> **PROVIDED DATA**:
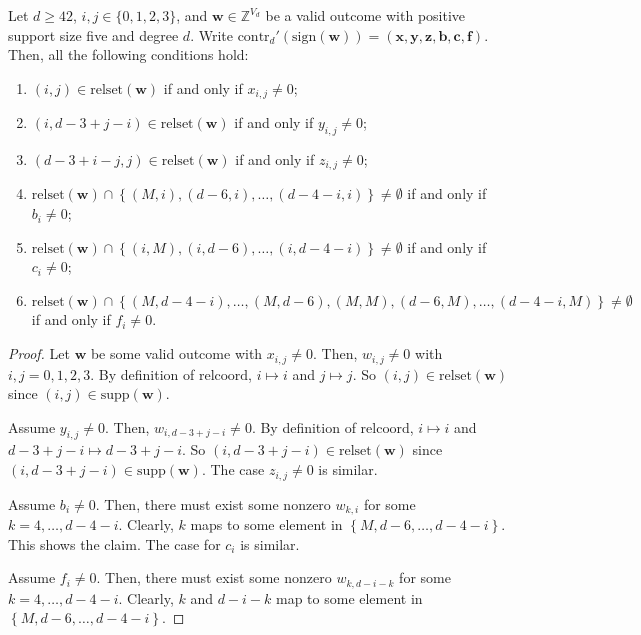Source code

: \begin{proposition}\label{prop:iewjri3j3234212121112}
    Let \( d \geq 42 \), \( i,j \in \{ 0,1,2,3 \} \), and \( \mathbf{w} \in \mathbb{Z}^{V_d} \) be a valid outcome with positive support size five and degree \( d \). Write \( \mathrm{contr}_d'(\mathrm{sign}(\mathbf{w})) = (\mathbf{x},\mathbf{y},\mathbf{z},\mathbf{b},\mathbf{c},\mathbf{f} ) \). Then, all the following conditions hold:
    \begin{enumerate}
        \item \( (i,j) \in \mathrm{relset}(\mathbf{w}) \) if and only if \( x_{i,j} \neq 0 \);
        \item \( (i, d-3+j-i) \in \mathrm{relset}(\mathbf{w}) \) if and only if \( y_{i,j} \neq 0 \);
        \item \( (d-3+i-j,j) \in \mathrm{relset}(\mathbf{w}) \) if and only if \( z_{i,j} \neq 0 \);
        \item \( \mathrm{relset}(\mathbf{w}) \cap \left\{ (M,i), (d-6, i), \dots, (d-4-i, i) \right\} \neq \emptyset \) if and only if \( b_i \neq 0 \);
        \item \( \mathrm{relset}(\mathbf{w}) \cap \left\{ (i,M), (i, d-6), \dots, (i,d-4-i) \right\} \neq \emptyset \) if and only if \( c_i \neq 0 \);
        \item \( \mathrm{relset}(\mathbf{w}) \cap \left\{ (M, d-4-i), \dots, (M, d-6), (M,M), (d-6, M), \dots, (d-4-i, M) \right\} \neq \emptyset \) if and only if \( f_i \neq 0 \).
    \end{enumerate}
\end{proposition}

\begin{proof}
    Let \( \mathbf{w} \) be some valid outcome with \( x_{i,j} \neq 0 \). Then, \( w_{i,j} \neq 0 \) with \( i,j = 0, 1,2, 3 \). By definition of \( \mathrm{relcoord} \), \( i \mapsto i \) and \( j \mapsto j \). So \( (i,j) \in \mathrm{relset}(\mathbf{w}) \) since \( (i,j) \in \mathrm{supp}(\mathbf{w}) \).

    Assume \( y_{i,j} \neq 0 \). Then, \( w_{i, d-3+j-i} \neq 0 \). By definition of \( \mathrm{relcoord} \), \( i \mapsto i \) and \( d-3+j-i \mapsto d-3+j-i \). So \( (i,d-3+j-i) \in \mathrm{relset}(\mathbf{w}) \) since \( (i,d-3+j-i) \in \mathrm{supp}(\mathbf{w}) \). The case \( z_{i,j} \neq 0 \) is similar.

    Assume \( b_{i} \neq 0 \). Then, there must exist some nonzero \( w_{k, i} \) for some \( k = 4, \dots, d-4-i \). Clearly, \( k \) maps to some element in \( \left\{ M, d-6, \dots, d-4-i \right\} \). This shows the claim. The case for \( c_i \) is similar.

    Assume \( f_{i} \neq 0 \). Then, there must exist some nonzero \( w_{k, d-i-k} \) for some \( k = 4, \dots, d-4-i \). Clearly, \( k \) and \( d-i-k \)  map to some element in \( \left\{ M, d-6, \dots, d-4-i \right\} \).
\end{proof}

> **WORK TO COMPLETE**: Your copy of the data should match it exactly, apart from the images, which are omitted.

> **TASK RESULT**:
Source code

: \begin{proposition}\label{prop:iewjri3j3234212121112}
    Let \( d \geq 42 \), \( i,j \in \{ 0,1,2,3 \} \), and \( \mathbf{w} \in \mathbb{Z}^{V_d} \) be a valid outcome with positive support size five and degree \( d \). Write \( \mathrm{contr}_d'(\mathrm{sign}(\mathbf{w})) = (\mathbf{x},\mathbf{y},\mathbf{z},\mathbf{b},\mathbf{c},\mathbf{f} ) \). Then, all the following conditions hold:
    \begin{enumerate}
        \item \( (i,j) \in \mathrm{relset}(\mathbf{w}) \) if and only if \( x_{i,j} \neq 0 \);
        \item \( (i, d-3+j-i) \in \mathrm{relset}(\mathbf{w}) \) if and only if \( y_{i,j} \neq 0 \);
        \item \( (d-3+i-j,j) \in \mathrm{relset}(\mathbf{w}) \) if and only if \( z_{i,j} \neq 0 \);
        \item \( \mathrm{relset}(\mathbf{w}) \cap \left\{ (M,i), (d-6, i), \dots, (d-4-i, i) \right\} \neq \emptyset \) if and only if \( b_i \neq 0 \);
        \item \( \mathrm{relset}(\mathbf{w}) \cap \left\{ (i,M), (i, d-6), \dots, (i,d-4-i) \right\} \neq \emptyset \) if and only if \( c_i \neq 0 \);
        \item \( \mathrm{relset}(\mathbf{w}) \cap \left\{ (M, d-4-i), \dots, (M, d-6), (M,M), (d-6, M), \dots, (d-4-i, M) \right\} \neq \emptyset \) if and only if \( f_i \neq 0 \).
    \end{enumerate}
\end{proposition}

\begin{proof}
    Let \( \mathbf{w} \) be some valid outcome with \( x_{i,j} \neq 0 \). Then, \( w_{i,j} \neq 0 \) with \( i,j = 0, 1,2, 3 \). By definition of \( \mathrm{relcoord} \), \( i \mapsto i \) and \( j \mapsto j \). So \( (i,j) \in \mathrm{relset}(\mathbf{w}) \) since \( (i,j) \in \mathrm{supp}(\mathbf{w}) \).

    Assume \( y_{i,j} \neq 0 \). Then, \( w_{i, d-3+j-i} \neq 0 \). By definition of \( \mathrm{relcoord} \), \( i \mapsto i \) and \( d-3+j-i \mapsto d-3+j-i \). So \( (i,d-3+j-i) \in \mathrm{relset}(\mathbf{w}) \) since \( (i,d-3+j-i) \in \mathrm{supp}(\mathbf{w}) \). The case \( z_{i,j} \neq 0 \) is similar.

    Assume \( b_{i} \neq 0 \). Then, there must exist some nonzero \( w_{k, i} \) for some \( k = 4, \dots, d-4-i \). Clearly, \( k \) maps to some element in \( \left\{ M, d-6, \dots, d-4-i \right\} \). This shows the claim. The case for \( c_i \) is similar.

    Assume \( f_{i} \neq 0 \). Then, there must exist some nonzero \( w_{k, d-i-k} \) for some \( k = 4, \dots, d-4-i \). Clearly, \( k \) and \( d-i-k \)  map to some element in \( \left\{ M, d-6, \dots, d-4-i \right\} \).
\end{proof}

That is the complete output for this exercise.